Deformity correction
The overall cohort demonstrated significant deformity correction of the main curve and the compensatory curves. The mean preoperative main curve angle improved from 29.76° (SD 10.10) to 7.34° (SD 5.62) immediately postoperatively, achieving an initial correction rate of 76% (SD 15%). At the last follow-up, the mean main curve angle slightly increased to 12.28° (SD 11.22), corresponding to a final correction rate of 57% (SD 40%). For compensatory curves, the cranial curve angle improved from 10.80° (SD 6.81) preoperatively to 4.23° (SD 2.76) immediately postoperatively and 8.76° (SD 6.81) at the last follow-up. Similarly, the caudal curve angle decreased from 9.61° (SD 7.38) preoperatively to 4.21° (SD 4.51) postoperatively and 6.44° (SD 6.41) at the last follow-up (Table 3).
A comparison between participants with and without the crankshaft phenomenon revealed significant differences in the outcomes of spinal correction. For the main curve, participants with crankshaft phenomenon had a higher mean immediate postoperative angle (12.21° vs. 5.35°, p = 0.018) and a significantly lower initial correction rate (62% vs. 82%, p = 0.003). At the last follow-up, their mean main curve angle remained significantly larger (25.02° vs. 7.06°, p < 0.001) (Fig. 1), with a notably lower final correction rate (13% vs. 75%, p < 0.001). Regarding compensatory curves, the cranial curve angles showed no significant differences preoperatively (13.94° vs. 9.51°, p = 0.217) or immediately postoperatively (5.81° vs. 3.58°, p = 0.086). However, at the last follow-up, participants with crankshaft phenomenon had significantly larger cranial curve angles (14.14° vs. 6.56°, p = 0.030) (Fig. 2). For caudal compensatory curves, no significant differences were observed at any time point. The mean preoperative angles were 12.07° for participants with crankshaft phenomenon and 8.60° for those without (p = 0.283). Immediately postoperatively, the angles were 5.97° and 3.49°, respectively (p = 0.189). At the last follow-up, the angles were 8.23° and 5.71°, respectively (p = 0.304) (Table 3).

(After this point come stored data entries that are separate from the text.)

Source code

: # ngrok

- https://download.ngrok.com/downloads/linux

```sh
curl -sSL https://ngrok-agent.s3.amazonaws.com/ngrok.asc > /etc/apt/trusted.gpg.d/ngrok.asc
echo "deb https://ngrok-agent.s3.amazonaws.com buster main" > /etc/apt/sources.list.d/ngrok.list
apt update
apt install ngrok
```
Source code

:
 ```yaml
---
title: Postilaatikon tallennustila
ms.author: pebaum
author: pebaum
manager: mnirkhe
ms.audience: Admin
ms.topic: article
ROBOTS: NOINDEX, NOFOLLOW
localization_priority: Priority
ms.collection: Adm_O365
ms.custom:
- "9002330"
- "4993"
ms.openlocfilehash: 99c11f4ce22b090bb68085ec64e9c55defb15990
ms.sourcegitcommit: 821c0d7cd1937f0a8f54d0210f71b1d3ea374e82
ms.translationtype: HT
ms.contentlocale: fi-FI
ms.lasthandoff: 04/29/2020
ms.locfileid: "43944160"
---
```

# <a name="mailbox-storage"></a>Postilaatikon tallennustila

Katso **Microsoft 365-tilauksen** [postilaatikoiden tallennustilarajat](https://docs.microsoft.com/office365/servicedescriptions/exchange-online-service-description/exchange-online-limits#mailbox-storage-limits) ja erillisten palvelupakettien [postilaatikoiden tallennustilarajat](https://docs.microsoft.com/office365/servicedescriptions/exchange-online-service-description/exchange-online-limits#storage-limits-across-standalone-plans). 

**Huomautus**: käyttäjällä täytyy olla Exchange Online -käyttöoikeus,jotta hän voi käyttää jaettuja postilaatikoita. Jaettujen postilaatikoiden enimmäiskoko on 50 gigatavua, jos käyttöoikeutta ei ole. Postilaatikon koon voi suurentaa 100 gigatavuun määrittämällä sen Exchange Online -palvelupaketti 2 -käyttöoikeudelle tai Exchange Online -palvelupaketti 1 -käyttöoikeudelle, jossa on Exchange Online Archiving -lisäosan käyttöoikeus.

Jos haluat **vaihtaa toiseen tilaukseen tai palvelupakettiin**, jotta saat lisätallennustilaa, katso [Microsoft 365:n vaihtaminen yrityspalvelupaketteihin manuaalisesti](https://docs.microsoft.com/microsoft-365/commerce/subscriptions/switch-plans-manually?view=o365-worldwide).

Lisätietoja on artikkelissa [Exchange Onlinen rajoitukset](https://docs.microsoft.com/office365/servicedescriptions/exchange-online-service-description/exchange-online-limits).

A 3-year-old male patient diagnosed with scoliosis caused by a fully segmented hemivertebra situated between the right L3 and L4 vertebrae. a Preoperative posteroanterior standing X-ray at the age of 3, showing lumbar scoliosis and a hemivertebra between the L3 and L4 vertebrae. b Preoperative lateral radiograph. c, d Lateral bending radiographs obtained in the supine position, commonly known as the left and right bending views. e, f Preoperative three-dimensional CT reconstructions. g Postoperative posteroanterior standing X-ray captured immediately following the surgery. h Lateral radiograph taken immediately after surgery, following the posterior resection of the L3/4 hemivertebra and the L3-L4 instrumentation and fusion. i Posteroanterior standing X-ray obtained five years postoperatively. j Lateral X-ray captured five years after the surgical procedure. k The posteroanterior standing radiograph, taken 8 years postoperatively, demonstrates sustained correction and trunk alignment. l Lateral X-ray obtained 8 years after the surgical intervention
A 4-year-old male patient presenting with scoliosis resulting from a fully segmented hemivertebra located between the right L3 and L4 vertebrae. a Preoperative posteroanterior standing X-ray at the age of 4, displaying lumbar scoliosis accompanied by compensatory curvature. b Preoperative lateral radiograph. c, d Lateral bending radiograph in the supine position, also referred to as the left and right bending views. e, f Preoperative three-dimensional CT reconstruction images. g Postoperative posteroanterior standing radiograph taken immediately after surgery. h Immediate postoperative lateral radiograph following the posterior resection of the L3/4 hemivertebra, accompanied by L3-L4 instrumentation and fusion. i Posteroanterior standing X-ray taken five years after the surgery. j Lateral X-ray image obtained five years following surgery. k The posteroanterior standing radiograph taken 11 years after surgery reveals the occurrence of a crankshaft phenomenon, which is being monitored during follow-up. l Lateral X-ray image taken 11 years following the surgery
Apical vertebral translation, Coronal balance, and Sagittal balance
For the overall cohort of 31 participants, significant improvement in apical vertebral translation (AVT) was observed. The mean preoperative AVT decreased from 17.65 mm (SD 10.13) to 4.85 mm (SD 4.64) immediately postoperatively (IMPO) and slightly increased to 10.43 mm (SD 14.04) at the last follow-up. Coronal balance (CB) also improved, with mean preoperative values of 12.81 mm (SD 10.76) reducing to 8.67 mm (SD 7.05) IMPO and further to 7.55 mm (SD 9.23) at the last follow-up. Sagittal balance (SB) showed minimal changes, from a preoperative mean of 3.73 mm (SD 20.36) to −0.08 mm (SD 15.19) IMPO and − 1.42 mm (SD 15.80) at the last follow-up (Table 4).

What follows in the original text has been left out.